Важным будет упомянуть замечание, сделанное Доларом со ссылкой на XI семинар Лакана относительно травматического события. Вслед за Лаканом он ссылается на отрывок «Толкования сновидений», где Фрейд упоминает одну из функций сновидения — функцию «хранителя сна», которая интегрирует внешнее раздражение, что может разбудить спящего, обращая это раздражение в элемент сновидения. «Сновидение защищает сон от реальности». Для иллюстрации следующего события Лакан берёт в пример сновидение из книги.

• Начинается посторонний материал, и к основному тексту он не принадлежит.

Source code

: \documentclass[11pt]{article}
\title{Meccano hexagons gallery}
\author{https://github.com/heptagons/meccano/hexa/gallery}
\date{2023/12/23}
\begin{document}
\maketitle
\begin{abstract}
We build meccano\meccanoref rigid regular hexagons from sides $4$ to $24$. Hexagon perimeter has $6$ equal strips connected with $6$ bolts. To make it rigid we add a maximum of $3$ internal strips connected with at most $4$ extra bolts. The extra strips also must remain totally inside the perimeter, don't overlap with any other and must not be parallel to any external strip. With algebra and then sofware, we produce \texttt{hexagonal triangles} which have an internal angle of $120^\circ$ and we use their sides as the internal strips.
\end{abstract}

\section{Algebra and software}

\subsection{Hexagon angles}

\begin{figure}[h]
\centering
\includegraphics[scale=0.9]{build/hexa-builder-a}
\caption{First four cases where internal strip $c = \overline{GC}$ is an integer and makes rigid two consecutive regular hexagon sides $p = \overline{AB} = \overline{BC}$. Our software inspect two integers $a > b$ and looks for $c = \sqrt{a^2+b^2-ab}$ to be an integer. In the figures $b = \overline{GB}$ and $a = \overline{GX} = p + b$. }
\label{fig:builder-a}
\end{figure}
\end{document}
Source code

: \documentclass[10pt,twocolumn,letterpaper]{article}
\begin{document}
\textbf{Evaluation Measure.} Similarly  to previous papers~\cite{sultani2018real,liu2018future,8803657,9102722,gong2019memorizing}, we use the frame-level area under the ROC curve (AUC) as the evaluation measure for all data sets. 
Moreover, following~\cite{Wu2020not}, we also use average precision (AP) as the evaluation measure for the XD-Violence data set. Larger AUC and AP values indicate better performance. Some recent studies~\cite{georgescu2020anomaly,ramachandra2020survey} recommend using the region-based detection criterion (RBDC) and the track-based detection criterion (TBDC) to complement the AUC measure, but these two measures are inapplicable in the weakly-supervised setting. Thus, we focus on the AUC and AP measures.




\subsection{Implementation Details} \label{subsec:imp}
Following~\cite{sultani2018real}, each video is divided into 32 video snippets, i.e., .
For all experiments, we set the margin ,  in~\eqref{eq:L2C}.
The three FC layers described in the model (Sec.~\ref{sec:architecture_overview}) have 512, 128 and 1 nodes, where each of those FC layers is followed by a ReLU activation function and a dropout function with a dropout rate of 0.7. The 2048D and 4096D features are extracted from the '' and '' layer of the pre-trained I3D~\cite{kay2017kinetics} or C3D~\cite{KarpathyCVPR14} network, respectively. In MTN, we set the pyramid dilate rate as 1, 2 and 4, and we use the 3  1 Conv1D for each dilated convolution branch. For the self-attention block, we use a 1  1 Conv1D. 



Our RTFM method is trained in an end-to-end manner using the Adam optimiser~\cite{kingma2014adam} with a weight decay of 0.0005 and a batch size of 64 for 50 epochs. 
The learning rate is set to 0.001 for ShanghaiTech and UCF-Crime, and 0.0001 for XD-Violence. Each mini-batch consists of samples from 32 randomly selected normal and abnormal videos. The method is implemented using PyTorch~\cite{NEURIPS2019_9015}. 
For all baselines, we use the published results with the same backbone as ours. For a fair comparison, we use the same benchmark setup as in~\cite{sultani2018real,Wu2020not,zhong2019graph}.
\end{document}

Отцу, что оставил в соседней комнате мёртвое тело погибшего сына с зажжёнными свечами сниться его ребенок. Сын подходит к отцу и задаёт вопрос: «отец, неужели ты не видишь, что я горю?»
К слову, перенося эти отношения на отношения субъекта современности с законом, можно было бы сказать, что мера безопасности к которой призван бесконечно расширяющийся перечень законов, ритуалов и прав, то самое реальное, оборачивается ещё большей опасностью, вызывая неизбывную тревогу повсеместной опасности. Расширяющееся символическое поле, призванное устранить тревогу, овладеть Реальным, оборачивается тревогой иного рода, менее опасной в едином моменте, при столкновении с Реальным, но тем не менее отныне выступающей в качестве постоянного спутника в виде некого фона, посредством своей бесконечной символизации.
Интересным образом это замечание пересекается с мыслью Ницше о жрецах: «что же касается снадобий, измышленных ими самими против собственной болезненности, то не впору ли сказать, что по своим последствиям они оказываются, в конце концов, во сто крат более опасными, нежели сама болезнь, от которой они должны были избавить? Само человечество еще страдает последствиями этой жреческой лечебной наивности!».